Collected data
Content starts

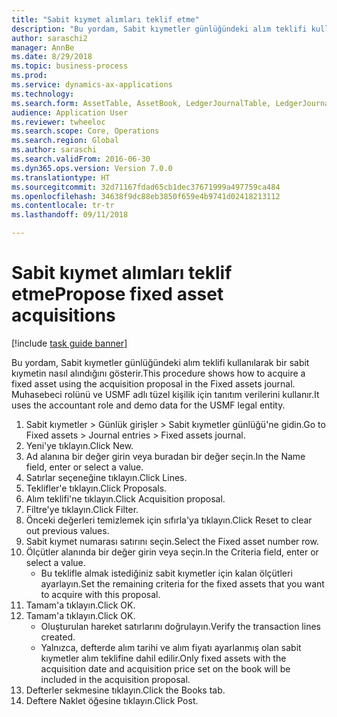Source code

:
 ```yaml
--- 
title: "Sabit kıymet alımları teklif etme"
description: "Bu yordam, Sabit kıymetler günlüğündeki alım teklifi kullanılarak bir sabit kıymetin nasıl alındığını gösterir."
author: saraschi2
manager: AnnBe
ms.date: 8/29/2018
ms.topic: business-process
ms.prod: 
ms.service: dynamics-ax-applications
ms.technology: 
ms.search.form: AssetTable, AssetBook, LedgerJournalTable, LedgerJournalTransAsset, SysQueryForm
audience: Application User
ms.reviewer: twheeloc
ms.search.scope: Core, Operations
ms.search.region: Global
ms.author: saraschi
ms.search.validFrom: 2016-06-30
ms.dyn365.ops.version: Version 7.0.0
ms.translationtype: HT
ms.sourcegitcommit: 32d71167fdad65cb1dec37671999a497759ca484
ms.openlocfilehash: 34638f9dc88eb3850f659e4b9741d02418213112
ms.contentlocale: tr-tr
ms.lasthandoff: 09/11/2018

---
```

# <a name="propose-fixed-asset-acquisitions"></a><span data-ttu-id="b2d50-103">Sabit kıymet alımları teklif etme</span><span class="sxs-lookup"><span data-stu-id="b2d50-103">Propose fixed asset acquisitions</span></span>

[!include [task guide banner](../../includes/task-guide-banner.md)]

<span data-ttu-id="b2d50-104">Bu yordam, Sabit kıymetler günlüğündeki alım teklifi kullanılarak bir sabit kıymetin nasıl alındığını gösterir.</span><span class="sxs-lookup"><span data-stu-id="b2d50-104">This procedure shows how to acquire a fixed asset using the acquisition proposal in the Fixed assets journal.</span></span> <span data-ttu-id="b2d50-105">Muhasebeci rolünü ve USMF adlı tüzel kişilik için tanıtım verilerini kullanır.</span><span class="sxs-lookup"><span data-stu-id="b2d50-105">It uses the accountant role and demo data for the USMF legal entity.</span></span>

1. <span data-ttu-id="b2d50-106">Sabit kıymetler > Günlük girişler > Sabit kıymetler günlüğü'ne gidin.</span><span class="sxs-lookup"><span data-stu-id="b2d50-106">Go to Fixed assets > Journal entries > Fixed assets journal.</span></span>
2. <span data-ttu-id="b2d50-107">Yeni'ye tıklayın.</span><span class="sxs-lookup"><span data-stu-id="b2d50-107">Click New.</span></span>
3. <span data-ttu-id="b2d50-108">Ad alanına bir değer girin veya buradan bir değer seçin.</span><span class="sxs-lookup"><span data-stu-id="b2d50-108">In the Name field, enter or select a value.</span></span>
4. <span data-ttu-id="b2d50-109">Satırlar seçeneğine tıklayın.</span><span class="sxs-lookup"><span data-stu-id="b2d50-109">Click Lines.</span></span>
5. <span data-ttu-id="b2d50-110">Teklifler'e tıklayın.</span><span class="sxs-lookup"><span data-stu-id="b2d50-110">Click Proposals.</span></span>
6. <span data-ttu-id="b2d50-111">Alım teklifi'ne tıklayın.</span><span class="sxs-lookup"><span data-stu-id="b2d50-111">Click Acquisition proposal.</span></span>
7. <span data-ttu-id="b2d50-112">Filtre'ye tıklayın.</span><span class="sxs-lookup"><span data-stu-id="b2d50-112">Click Filter.</span></span>
8. <span data-ttu-id="b2d50-113">Önceki değerleri temizlemek için sıfırla'ya tıklayın.</span><span class="sxs-lookup"><span data-stu-id="b2d50-113">Click Reset to clear out previous values.</span></span>
9. <span data-ttu-id="b2d50-114">Sabit kıymet numarası satırını seçin.</span><span class="sxs-lookup"><span data-stu-id="b2d50-114">Select the Fixed asset number row.</span></span>
10. <span data-ttu-id="b2d50-115">Ölçütler alanında bir değer girin veya seçin.</span><span class="sxs-lookup"><span data-stu-id="b2d50-115">In the Criteria field, enter or select a value.</span></span>
    * <span data-ttu-id="b2d50-116">Bu teklifle almak istediğiniz sabit kıymetler için kalan ölçütleri ayarlayın.</span><span class="sxs-lookup"><span data-stu-id="b2d50-116">Set the remaining criteria for the fixed assets that you want to acquire with this proposal.</span></span>  
11. <span data-ttu-id="b2d50-117">Tamam'a tıklayın.</span><span class="sxs-lookup"><span data-stu-id="b2d50-117">Click OK.</span></span>
12. <span data-ttu-id="b2d50-118">Tamam'a tıklayın.</span><span class="sxs-lookup"><span data-stu-id="b2d50-118">Click OK.</span></span>
    * <span data-ttu-id="b2d50-119">Oluşturulan hareket satırlarını doğrulayın.</span><span class="sxs-lookup"><span data-stu-id="b2d50-119">Verify the transaction lines created.</span></span>  
    * <span data-ttu-id="b2d50-120">Yalnızca, defterde alım tarihi ve alım fiyatı ayarlanmış olan sabit kıymetler alım teklifine dahil edilir.</span><span class="sxs-lookup"><span data-stu-id="b2d50-120">Only fixed assets with the acquisition date and acquisition price set on the book will be included in the acquisition proposal.</span></span>  
13. <span data-ttu-id="b2d50-121">Defterler sekmesine tıklayın.</span><span class="sxs-lookup"><span data-stu-id="b2d50-121">Click the Books tab.</span></span>
14. <span data-ttu-id="b2d50-122">Deftere Naklet öğesine tıklayın.</span><span class="sxs-lookup"><span data-stu-id="b2d50-122">Click Post.</span></span>


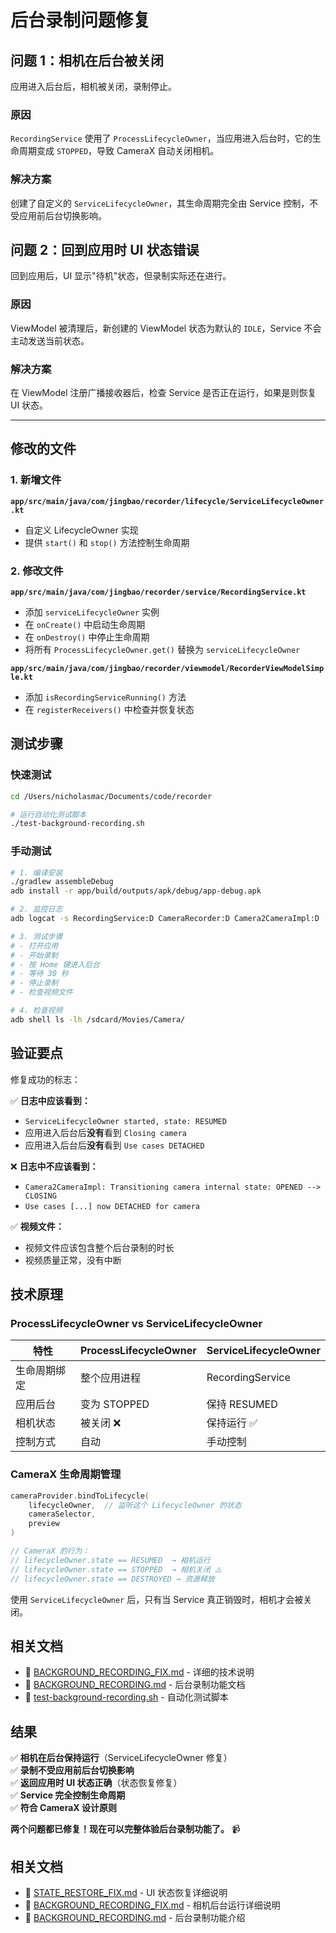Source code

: # 后台录制问题修复

## 问题 1：相机在后台被关闭

应用进入后台后，相机被关闭，录制停止。

### 原因

`RecordingService` 使用了 `ProcessLifecycleOwner`，当应用进入后台时，它的生命周期变成 `STOPPED`，导致 CameraX 自动关闭相机。

### 解决方案

创建了自定义的 `ServiceLifecycleOwner`，其生命周期完全由 Service 控制，不受应用前后台切换影响。

## 问题 2：回到应用时 UI 状态错误

回到应用后，UI 显示"待机"状态，但录制实际还在进行。

### 原因

ViewModel 被清理后，新创建的 ViewModel 状态为默认的 `IDLE`，Service 不会主动发送当前状态。

### 解决方案

在 ViewModel 注册广播接收器后，检查 Service 是否正在运行，如果是则恢复 UI 状态。

---

## 修改的文件

### 1. 新增文件

**`app/src/main/java/com/jingbao/recorder/lifecycle/ServiceLifecycleOwner.kt`**
   - 自定义 LifecycleOwner 实现
   - 提供 `start()` 和 `stop()` 方法控制生命周期

### 2. 修改文件

**`app/src/main/java/com/jingbao/recorder/service/RecordingService.kt`**
   - 添加 `serviceLifecycleOwner` 实例
   - 在 `onCreate()` 中启动生命周期
   - 在 `onDestroy()` 中停止生命周期
   - 将所有 `ProcessLifecycleOwner.get()` 替换为 `serviceLifecycleOwner`

**`app/src/main/java/com/jingbao/recorder/viewmodel/RecorderViewModelSimple.kt`**
   - 添加 `isRecordingServiceRunning()` 方法
   - 在 `registerReceivers()` 中检查并恢复状态

## 测试步骤

### 快速测试

```bash
cd /Users/nicholasmac/Documents/code/recorder

# 运行自动化测试脚本
./test-background-recording.sh
```

### 手动测试

```bash
# 1. 编译安装
./gradlew assembleDebug
adb install -r app/build/outputs/apk/debug/app-debug.apk

# 2. 监控日志
adb logcat -s RecordingService:D CameraRecorder:D Camera2CameraImpl:D

# 3. 测试步骤
# - 打开应用
# - 开始录制
# - 按 Home 键进入后台
# - 等待 30 秒
# - 停止录制
# - 检查视频文件

# 4. 检查视频
adb shell ls -lh /sdcard/Movies/Camera/
```

## 验证要点

修复成功的标志：

✅ **日志中应该看到：**
- `ServiceLifecycleOwner started, state: RESUMED`
- 应用进入后台后**没有**看到 `Closing camera`
- 应用进入后台后**没有**看到 `Use cases DETACHED`

❌ **日志中不应该看到：**
- `Camera2CameraImpl: Transitioning camera internal state: OPENED --> CLOSING`
- `Use cases [...] now DETACHED for camera`

✅ **视频文件：**
- 视频文件应该包含整个后台录制的时长
- 视频质量正常，没有中断

## 技术原理

### ProcessLifecycleOwner vs ServiceLifecycleOwner

| 特性 | ProcessLifecycleOwner | ServiceLifecycleOwner |
|------|----------------------|----------------------|
| 生命周期绑定 | 整个应用进程 | RecordingService |
| 应用后台 | 变为 STOPPED | 保持 RESUMED |
| 相机状态 | 被关闭 ❌ | 保持运行 ✅ |
| 控制方式 | 自动 | 手动控制 |

### CameraX 生命周期管理

```kotlin
cameraProvider.bindToLifecycle(
    lifecycleOwner,  // 监听这个 LifecycleOwner 的状态
    cameraSelector,
    preview
)

// CameraX 的行为：
// lifecycleOwner.state == RESUMED  → 相机运行
// lifecycleOwner.state == STOPPED  → 相机关闭 ⚠️
// lifecycleOwner.state == DESTROYED → 资源释放
```

使用 `ServiceLifecycleOwner` 后，只有当 Service 真正销毁时，相机才会被关闭。

## 相关文档

- 📄 [BACKGROUND_RECORDING_FIX.md](./BACKGROUND_RECORDING_FIX.md) - 详细的技术说明
- 📄 [BACKGROUND_RECORDING.md](./BACKGROUND_RECORDING.md) - 后台录制功能文档
- 🧪 [test-background-recording.sh](./test-background-recording.sh) - 自动化测试脚本

## 结果

✅ **相机在后台保持运行**（ServiceLifecycleOwner 修复）  
✅ **录制不受应用前后台切换影响**  
✅ **返回应用时 UI 状态正确**（状态恢复修复）  
✅ **Service 完全控制生命周期**  
✅ **符合 CameraX 设计原则**

**两个问题都已修复！现在可以完整体验后台录制功能了。** 📹

## 相关文档

- 📄 [STATE_RESTORE_FIX.md](./STATE_RESTORE_FIX.md) - UI 状态恢复详细说明
- 📄 [BACKGROUND_RECORDING_FIX.md](./BACKGROUND_RECORDING_FIX.md) - 相机后台运行详细说明
- 📄 [BACKGROUND_RECORDING.md](./BACKGROUND_RECORDING.md) - 后台录制功能介绍

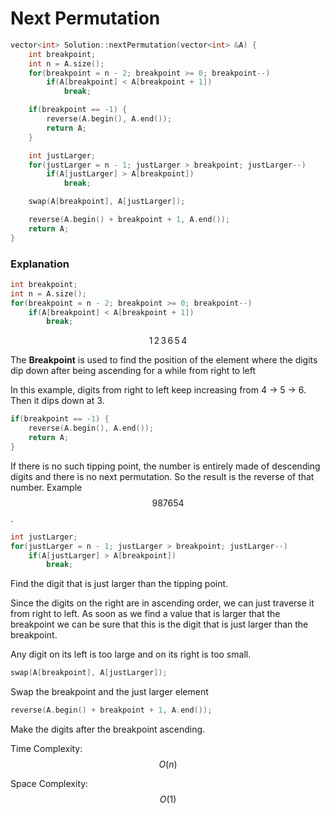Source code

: # Next Permutation

```cpp
vector<int> Solution::nextPermutation(vector<int> &A) {
    int breakpoint;
    int n = A.size();
    for(breakpoint = n - 2; breakpoint >= 0; breakpoint--)
        if(A[breakpoint] < A[breakpoint + 1])
            break;

    if(breakpoint == -1) {
        reverse(A.begin(), A.end());
        return A;
    }

    int justLarger;
    for(justLarger = n - 1; justLarger > breakpoint; justLarger--)
        if(A[justLarger] > A[breakpoint])
            break;

    swap(A[breakpoint], A[justLarger]);

    reverse(A.begin() + breakpoint + 1, A.end());
    return A;
}
```

### Explanation

```cpp
int breakpoint;
int n = A.size();
for(breakpoint = n - 2; breakpoint >= 0; breakpoint--)
    if(A[breakpoint] < A[breakpoint + 1])
        break;
```

$$1\, 2\, 3\, 6\, 5\, 4$$

The **Breakpoint** is used to ​find the position of the element where the digits dip down after being ascending for a while from right to left

In this example, digits from right to left keep increasing from 4 -> 5 -> 6. Then it dips down at 3.

```cpp
if(breakpoint == -1) {
    reverse(A.begin(), A.end());
    return A;
}
```

If there is no such tipping point, the number is entirely made of descending digits and there is no next permutation. So the result is the reverse of that number. Example $$987654$$.

```cpp
int justLarger;
for(justLarger = n - 1; justLarger > breakpoint; justLarger--)
    if(A[justLarger] > A[breakpoint])
        break;
```

Find the digit that is just larger than the tipping point.&#x20;

Since the digits on the right are in ascending order, we can just traverse it from right to left. As soon as we find a value that is larger that the breakpoint we can be sure that this is the digit that is just larger than the breakpoint.&#x20;

Any digit on its left is too large and on its right is too small.&#x20;

```cpp
swap(A[breakpoint], A[justLarger]);
```

Swap the breakpoint and the just larger element

```cpp
reverse(A.begin() + breakpoint + 1, A.end());
```

Make the digits after the breakpoint ascending.

Time Complexity: $$O(n)$$

Space Complexity: $$O(1)$$​
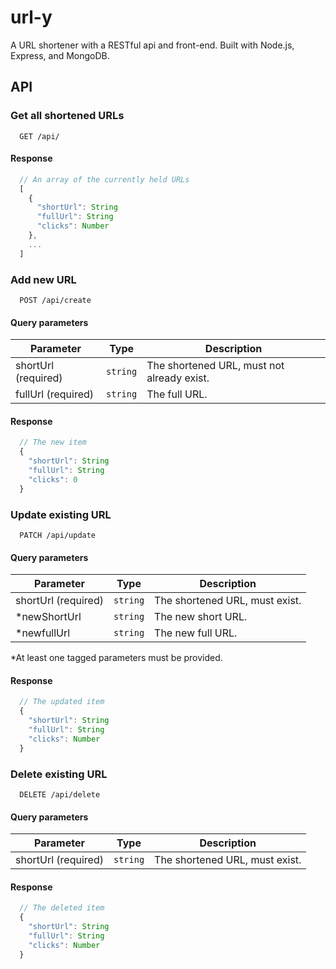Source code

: # url-y

A URL shortener with a RESTful api and front-end. Built with Node.js, Express, and MongoDB.

## API

### Get all shortened URLs

```HTTP
  GET /api/
```

#### Response

```ts
  // An array of the currently held URLs
  [
    {
      "shortUrl": String
      "fullUrl": String
      "clicks": Number
    },
    ...
  ]
```

### Add new URL

```HTTP
  POST /api/create
```

#### Query parameters

| Parameter           | Type     | Description                                |
| ------------------- | -------- | ------------------------------------------ |
| shortUrl (required) | `string` | The shortened URL, must not already exist. |
| fullUrl (required)  | `string` | The full URL.                              |

#### Response

```ts
  // The new item
  {
    "shortUrl": String
    "fullUrl": String
    "clicks": 0
  }
```

### Update existing URL

```HTTP
  PATCH /api/update
```

#### Query parameters

| Parameter           | Type     | Description                    |
| ------------------- | -------- | ------------------------------ |
| shortUrl (required) | `string` | The shortened URL, must exist. |
| \*newShortUrl       | `string` | The new short URL.             |
| \*newfullUrl        | `string` | The new full URL.              |

\*At least one tagged parameters must be provided.

#### Response

```ts
  // The updated item
  {
    "shortUrl": String
    "fullUrl": String
    "clicks": Number
  }
```

### Delete existing URL

```HTTP
  DELETE /api/delete
```

#### Query parameters

| Parameter           | Type     | Description                    |
| ------------------- | -------- | ------------------------------ |
| shortUrl (required) | `string` | The shortened URL, must exist. |

#### Response

```ts
  // The deleted item
  {
    "shortUrl": String
    "fullUrl": String
    "clicks": Number
  }
```
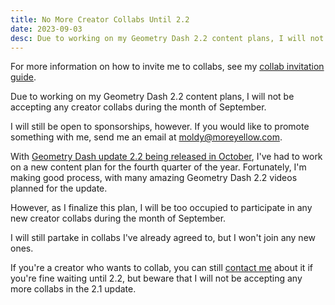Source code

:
 ```yaml
---
title: No More Creator Collabs Until 2.2
date: 2023-09-03
desc: Due to working on my Geometry Dash 2.2 content plans, I will not be accepting any creator collabs during the month of September.
---
```


For more information on how to invite me to collabs, see my [collab invitation guide](/collabs/).

Due to working on my Geometry Dash 2.2 content plans, I will not be accepting any creator collabs during the month of September.

I will still be open to sponsorships, however. If you would like to promote something with me, send me an email at [moldy@moreyellow.com](mailto:moldy@moreyellow.com).

With [Geometry Dash update 2.2 being released in October](https://www.dashword.net/posts/final-geometry-dash-2-2-release-date-confirmed-by-robtop/), I've had to work on a new content plan for the fourth quarter of the year. Fortunately, I'm making good process, with many amazing Geometry Dash 2.2 videos planned for the update.

However, as I finalize this plan, I will be too occupied to participate in any new creator collabs during the month of September.

I will still partake in collabs I've already agreed to, but I won't join any new ones.

If you're a creator who wants to collab, you can still [contact me](/contact/) about it if you're fine waiting until 2.2, but beware that I will not be accepting any more collabs in the 2.1 update.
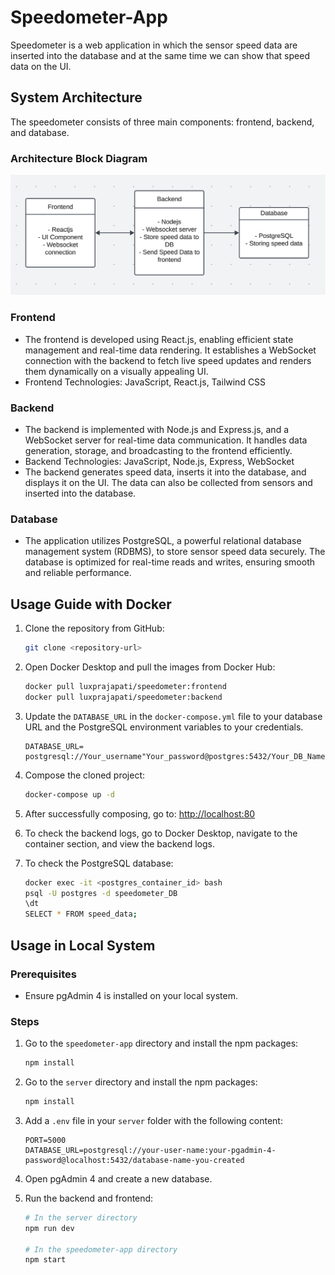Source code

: # Speedometer-App

Speedometer is a web application in which the sensor speed data are inserted into the
database and at the same time we can show that speed data on the UI.

## System Architecture

The speedometer consists of three main components: frontend, backend, and database.

### Architecture Block Diagram

![Architecture Diagram](images/Architecture%20Block%20Diagram.png)

### Frontend

- The frontend is developed using React.js, enabling efficient state management
  and real-time data rendering. It establishes a WebSocket connection with the backend to
  fetch live speed updates and renders them dynamically on a visually appealing UI.
- Frontend Technologies: JavaScript, React.js, Tailwind CSS

### Backend

- The backend is implemented with Node.js and Express.js, and a WebSocket
  server for real-time data communication. It handles data generation, storage, and
  broadcasting to the frontend efficiently.
- Backend Technologies: JavaScript, Node.js, Express, WebSocket
- The backend generates speed data, inserts it into the database, and displays it on the UI. The data can also be collected from sensors and inserted into the database.

### Database

- The application utilizes PostgreSQL, a powerful relational database
  management system (RDBMS), to store sensor speed data securely. The database is
  optimized for real-time reads and writes, ensuring smooth and reliable performance.

## Usage Guide with Docker

1. Clone the repository from GitHub:

   ```sh
   git clone <repository-url>
   ```

2. Open Docker Desktop and pull the images from Docker Hub:

   ```sh
   docker pull luxprajapati/speedometer:frontend
   docker pull luxprajapati/speedometer:backend
   ```

3. Update the `DATABASE_URL` in the `docker-compose.yml` file to your database URL and the PostgreSQL environment variables to your credentials.

   ```
   DATABASE_URL= postgresql://Your_username"Your_password@postgres:5432/Your_DB_Name
   ```

4. Compose the cloned project:

   ```sh
   docker-compose up -d
   ```

5. After successfully composing, go to:
   [http://localhost:80](http://localhost:80)

6. To check the backend logs, go to Docker Desktop, navigate to the container section, and view the backend logs.

7. To check the PostgreSQL database:
   ```sh
   docker exec -it <postgres_container_id> bash
   psql -U postgres -d speedometer_DB
   \dt
   SELECT * FROM speed_data;
   ```

## Usage in Local System

### Prerequisites

- Ensure pgAdmin 4 is installed on your local system.

### Steps

1. Go to the `speedometer-app` directory and install the npm packages:

   ```sh
   npm install
   ```

2. Go to the `server` directory and install the npm packages:

   ```sh
   npm install
   ```

3. Add a `.env` file in your `server` folder with the following content:

   ```
   PORT=5000
   DATABASE_URL=postgresql://your-user-name:your-pgadmin-4-password@localhost:5432/database-name-you-created
   ```

4. Open pgAdmin 4 and create a new database.

5. Run the backend and frontend:

   ```sh
   # In the server directory
   npm run dev

   # In the speedometer-app directory
   npm start
   ```
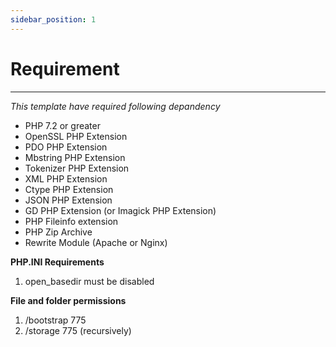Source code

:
 ```yaml
---
sidebar_position: 1
---
```


# Requirement
<hr/>

<div className="border-bottom border-dark mb-4"></div>

<!-- _Here is the **steps of production**:_ -->
_This template have required following depandency_

- PHP 7.2 or greater
- OpenSSL PHP Extension
- PDO PHP Extension
- Mbstring PHP Extension
- Tokenizer PHP Extension
- XML PHP Extension
- Ctype PHP Extension
- JSON PHP Extension
- GD PHP Extension (or Imagick PHP Extension)
- PHP Fileinfo extension
- PHP Zip Archive
- Rewrite Module (Apache or Nginx)


**PHP.INI Requirements**

   1. open_basedir must be disabled

**File and folder permissions**

   1. /bootstrap 775
   2. /storage 775 (recursively)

Content ends

# What is expected:
State, as a bare number, how many lines of the records above include "Complexity".

# Expected answer:
2